Return, without anything added, the lines from the one containing "Положим $A(1)=n$ и" through the end of the entries below, exactly as written.

Records contained in a dataset:
[Start of section]

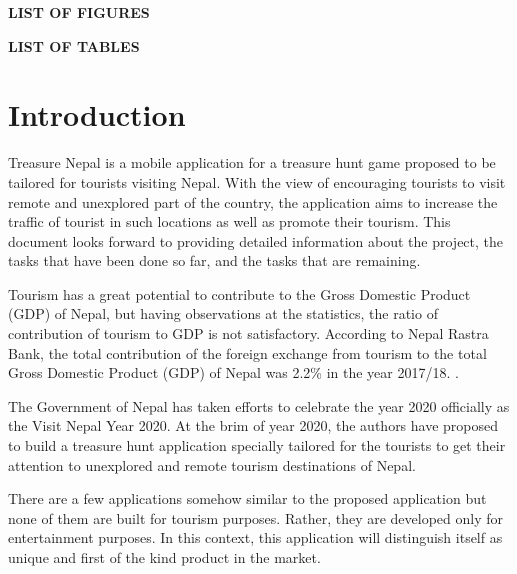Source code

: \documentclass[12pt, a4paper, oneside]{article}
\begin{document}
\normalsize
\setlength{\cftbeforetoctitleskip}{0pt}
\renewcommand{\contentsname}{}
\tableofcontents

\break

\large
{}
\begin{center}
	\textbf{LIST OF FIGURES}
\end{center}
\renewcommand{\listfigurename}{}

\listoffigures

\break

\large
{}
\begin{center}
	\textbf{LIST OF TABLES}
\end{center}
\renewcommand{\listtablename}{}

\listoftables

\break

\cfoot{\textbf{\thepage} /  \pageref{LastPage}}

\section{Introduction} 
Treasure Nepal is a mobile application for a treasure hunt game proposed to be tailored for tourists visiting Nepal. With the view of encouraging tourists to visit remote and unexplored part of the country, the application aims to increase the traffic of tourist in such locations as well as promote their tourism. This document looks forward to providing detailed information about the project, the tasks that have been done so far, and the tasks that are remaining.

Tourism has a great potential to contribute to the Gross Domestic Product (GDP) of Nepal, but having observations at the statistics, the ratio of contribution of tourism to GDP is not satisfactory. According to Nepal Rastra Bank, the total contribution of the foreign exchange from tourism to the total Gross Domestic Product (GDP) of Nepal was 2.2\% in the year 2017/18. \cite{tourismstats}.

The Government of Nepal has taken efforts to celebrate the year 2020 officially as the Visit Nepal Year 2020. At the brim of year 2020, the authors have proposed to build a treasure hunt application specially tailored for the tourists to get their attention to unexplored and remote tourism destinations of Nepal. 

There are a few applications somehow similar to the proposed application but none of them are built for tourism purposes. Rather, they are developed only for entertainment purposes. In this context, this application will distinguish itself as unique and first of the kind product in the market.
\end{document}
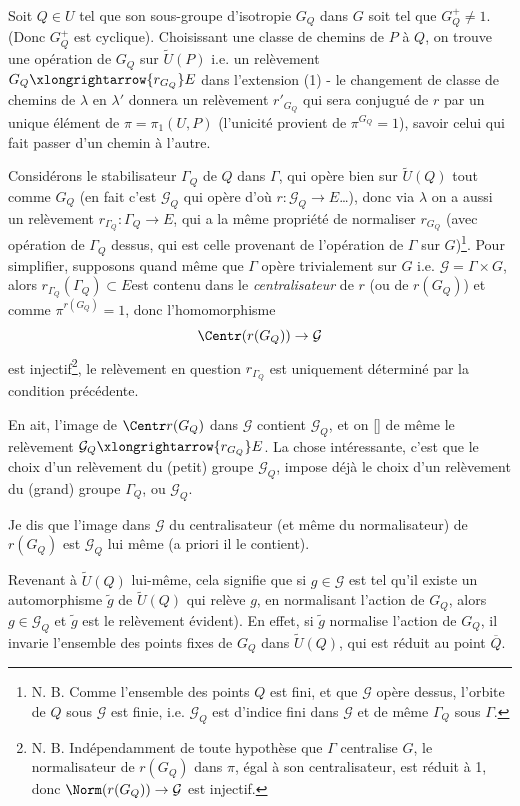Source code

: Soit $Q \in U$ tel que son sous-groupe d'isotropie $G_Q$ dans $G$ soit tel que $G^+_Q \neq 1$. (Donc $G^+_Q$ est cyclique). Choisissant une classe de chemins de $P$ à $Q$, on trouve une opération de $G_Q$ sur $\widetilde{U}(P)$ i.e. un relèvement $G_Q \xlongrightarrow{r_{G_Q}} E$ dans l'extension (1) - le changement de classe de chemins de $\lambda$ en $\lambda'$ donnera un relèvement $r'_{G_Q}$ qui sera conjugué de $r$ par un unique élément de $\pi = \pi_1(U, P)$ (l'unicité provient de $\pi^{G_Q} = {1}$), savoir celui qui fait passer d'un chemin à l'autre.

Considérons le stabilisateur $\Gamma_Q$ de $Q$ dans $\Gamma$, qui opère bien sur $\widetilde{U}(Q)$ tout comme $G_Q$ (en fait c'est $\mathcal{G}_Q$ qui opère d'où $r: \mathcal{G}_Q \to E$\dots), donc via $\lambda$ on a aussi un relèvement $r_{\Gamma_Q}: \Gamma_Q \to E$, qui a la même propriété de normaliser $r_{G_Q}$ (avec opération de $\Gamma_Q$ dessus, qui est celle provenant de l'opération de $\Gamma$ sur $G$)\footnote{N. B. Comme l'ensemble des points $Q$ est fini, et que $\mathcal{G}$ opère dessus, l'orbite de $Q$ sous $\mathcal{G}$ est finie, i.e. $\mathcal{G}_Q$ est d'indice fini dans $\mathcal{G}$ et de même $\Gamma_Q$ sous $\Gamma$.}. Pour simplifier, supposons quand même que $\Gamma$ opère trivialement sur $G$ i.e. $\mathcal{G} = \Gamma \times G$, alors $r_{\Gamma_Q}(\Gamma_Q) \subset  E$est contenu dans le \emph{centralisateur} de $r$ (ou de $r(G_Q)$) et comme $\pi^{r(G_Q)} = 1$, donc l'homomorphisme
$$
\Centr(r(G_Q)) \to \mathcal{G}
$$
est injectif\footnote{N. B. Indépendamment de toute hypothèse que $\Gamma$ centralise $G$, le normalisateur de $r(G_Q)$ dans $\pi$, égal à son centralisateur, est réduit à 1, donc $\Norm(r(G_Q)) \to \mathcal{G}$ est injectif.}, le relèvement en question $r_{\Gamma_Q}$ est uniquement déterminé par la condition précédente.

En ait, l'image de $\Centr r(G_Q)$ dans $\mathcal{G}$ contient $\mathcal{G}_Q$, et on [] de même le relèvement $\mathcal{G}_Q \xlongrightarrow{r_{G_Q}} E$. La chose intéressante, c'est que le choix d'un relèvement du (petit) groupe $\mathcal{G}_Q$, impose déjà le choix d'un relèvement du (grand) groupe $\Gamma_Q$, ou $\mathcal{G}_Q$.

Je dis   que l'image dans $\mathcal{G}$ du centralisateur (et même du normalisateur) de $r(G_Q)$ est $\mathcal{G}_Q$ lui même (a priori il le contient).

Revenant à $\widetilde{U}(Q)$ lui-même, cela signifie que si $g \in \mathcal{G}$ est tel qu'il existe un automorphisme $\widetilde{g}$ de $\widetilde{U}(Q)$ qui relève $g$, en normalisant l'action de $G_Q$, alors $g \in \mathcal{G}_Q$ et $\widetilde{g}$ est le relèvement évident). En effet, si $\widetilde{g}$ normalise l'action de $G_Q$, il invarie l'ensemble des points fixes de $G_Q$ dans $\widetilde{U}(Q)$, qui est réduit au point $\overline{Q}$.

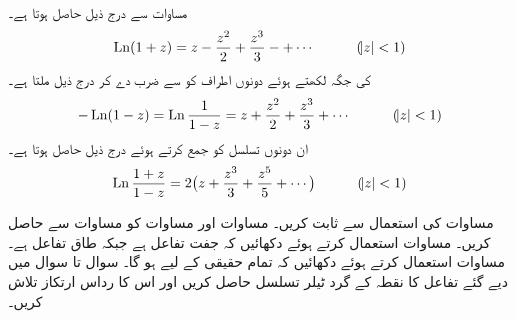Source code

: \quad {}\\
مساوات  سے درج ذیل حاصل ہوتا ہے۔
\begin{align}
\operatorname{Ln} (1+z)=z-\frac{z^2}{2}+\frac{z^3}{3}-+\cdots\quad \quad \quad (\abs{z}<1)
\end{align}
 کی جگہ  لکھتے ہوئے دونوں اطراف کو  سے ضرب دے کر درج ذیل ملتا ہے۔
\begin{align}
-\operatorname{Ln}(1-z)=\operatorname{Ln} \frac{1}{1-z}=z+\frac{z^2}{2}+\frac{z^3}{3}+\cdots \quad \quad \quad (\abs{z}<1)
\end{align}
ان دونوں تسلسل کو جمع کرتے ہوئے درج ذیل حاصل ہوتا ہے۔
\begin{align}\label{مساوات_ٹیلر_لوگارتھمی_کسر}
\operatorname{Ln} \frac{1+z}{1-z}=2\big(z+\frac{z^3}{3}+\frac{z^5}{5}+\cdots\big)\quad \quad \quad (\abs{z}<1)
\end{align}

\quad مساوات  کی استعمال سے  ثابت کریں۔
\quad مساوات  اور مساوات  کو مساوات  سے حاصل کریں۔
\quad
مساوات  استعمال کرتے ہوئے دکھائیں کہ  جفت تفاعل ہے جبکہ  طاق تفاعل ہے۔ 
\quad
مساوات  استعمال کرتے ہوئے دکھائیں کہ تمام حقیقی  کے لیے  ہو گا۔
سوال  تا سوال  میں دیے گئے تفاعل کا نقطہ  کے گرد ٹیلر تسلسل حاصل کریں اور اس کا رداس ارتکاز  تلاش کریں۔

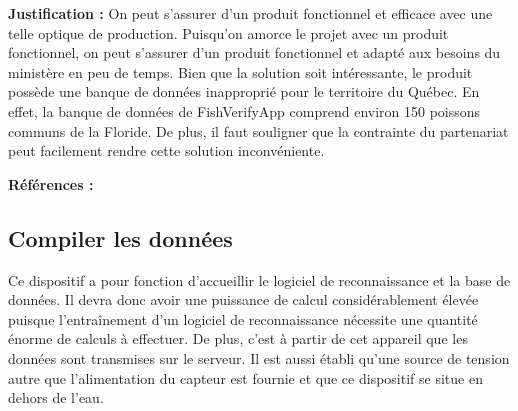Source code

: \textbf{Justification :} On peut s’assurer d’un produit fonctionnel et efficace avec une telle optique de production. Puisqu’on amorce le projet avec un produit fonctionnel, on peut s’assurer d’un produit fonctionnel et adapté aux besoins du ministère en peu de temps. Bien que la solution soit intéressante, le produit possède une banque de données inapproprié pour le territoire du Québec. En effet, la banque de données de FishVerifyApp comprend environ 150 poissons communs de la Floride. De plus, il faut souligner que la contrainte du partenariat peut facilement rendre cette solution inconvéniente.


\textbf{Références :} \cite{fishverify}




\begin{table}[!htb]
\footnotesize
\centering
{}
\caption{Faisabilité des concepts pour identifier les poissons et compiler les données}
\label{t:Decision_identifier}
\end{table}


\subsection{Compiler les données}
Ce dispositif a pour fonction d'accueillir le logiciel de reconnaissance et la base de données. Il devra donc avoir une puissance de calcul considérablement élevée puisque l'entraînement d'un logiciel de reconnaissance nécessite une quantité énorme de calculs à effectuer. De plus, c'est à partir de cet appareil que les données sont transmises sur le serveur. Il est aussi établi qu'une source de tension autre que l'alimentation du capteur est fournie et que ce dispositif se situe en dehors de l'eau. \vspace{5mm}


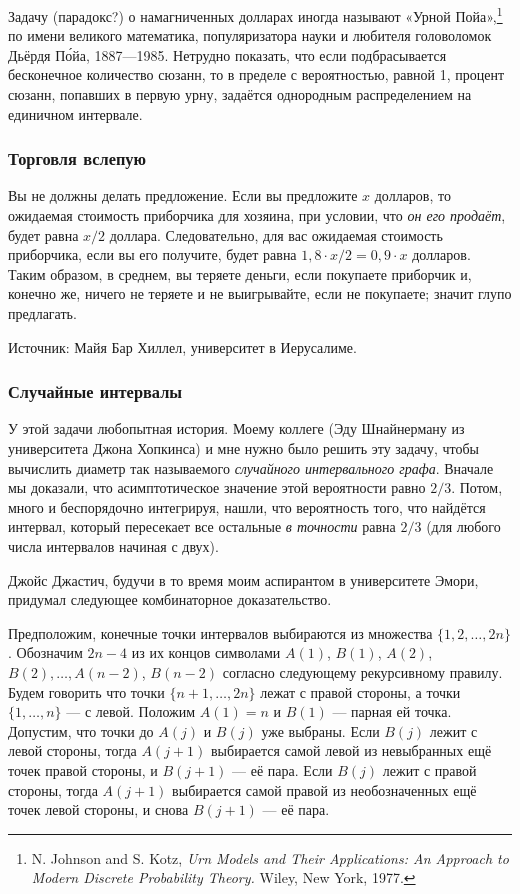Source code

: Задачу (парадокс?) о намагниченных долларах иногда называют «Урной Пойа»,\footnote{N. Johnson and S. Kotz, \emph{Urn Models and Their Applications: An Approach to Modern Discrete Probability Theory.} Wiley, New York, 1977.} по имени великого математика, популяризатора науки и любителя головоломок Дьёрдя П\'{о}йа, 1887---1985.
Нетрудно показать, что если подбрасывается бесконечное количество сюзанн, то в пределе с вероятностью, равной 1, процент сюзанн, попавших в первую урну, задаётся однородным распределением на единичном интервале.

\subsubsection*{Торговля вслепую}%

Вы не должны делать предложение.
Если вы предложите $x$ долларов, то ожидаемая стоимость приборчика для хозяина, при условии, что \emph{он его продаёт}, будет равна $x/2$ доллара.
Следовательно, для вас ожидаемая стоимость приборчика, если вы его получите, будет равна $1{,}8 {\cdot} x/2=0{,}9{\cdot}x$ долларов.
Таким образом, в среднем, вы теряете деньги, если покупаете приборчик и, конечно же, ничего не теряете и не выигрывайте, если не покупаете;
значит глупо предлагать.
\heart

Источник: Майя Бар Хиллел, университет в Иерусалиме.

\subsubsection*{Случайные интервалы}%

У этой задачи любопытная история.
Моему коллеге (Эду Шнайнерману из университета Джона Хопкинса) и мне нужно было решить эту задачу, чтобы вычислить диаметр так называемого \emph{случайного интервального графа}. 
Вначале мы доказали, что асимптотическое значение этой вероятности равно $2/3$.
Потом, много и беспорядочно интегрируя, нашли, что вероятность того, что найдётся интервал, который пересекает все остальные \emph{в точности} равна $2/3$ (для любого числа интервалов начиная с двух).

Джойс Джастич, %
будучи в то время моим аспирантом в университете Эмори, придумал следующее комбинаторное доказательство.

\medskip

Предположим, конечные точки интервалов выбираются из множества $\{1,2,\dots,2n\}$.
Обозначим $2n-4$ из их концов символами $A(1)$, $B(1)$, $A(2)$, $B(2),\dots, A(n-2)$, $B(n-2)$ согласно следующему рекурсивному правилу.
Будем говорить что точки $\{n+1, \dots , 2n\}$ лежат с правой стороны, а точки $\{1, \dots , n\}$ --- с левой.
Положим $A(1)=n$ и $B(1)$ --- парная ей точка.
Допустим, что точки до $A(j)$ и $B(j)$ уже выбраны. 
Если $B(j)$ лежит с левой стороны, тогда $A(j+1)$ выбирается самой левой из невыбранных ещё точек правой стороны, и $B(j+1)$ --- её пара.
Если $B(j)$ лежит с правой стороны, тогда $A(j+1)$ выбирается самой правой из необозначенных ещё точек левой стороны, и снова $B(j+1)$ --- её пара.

[End of section]

#### [Solution to this exercise]
Положим $A(1)=n$ и $B(1)$ --- парная ей точка.
Допустим, что точки до $A(j)$ и $B(j)$ уже выбраны. 
Если $B(j)$ лежит с левой стороны, тогда $A(j+1)$ выбирается самой левой из невыбранных ещё точек правой стороны, и $B(j+1)$ --- её пара.
Если $B(j)$ лежит с правой стороны, тогда $A(j+1)$ выбирается самой правой из необозначенных ещё точек левой стороны, и снова $B(j+1)$ --- её пара.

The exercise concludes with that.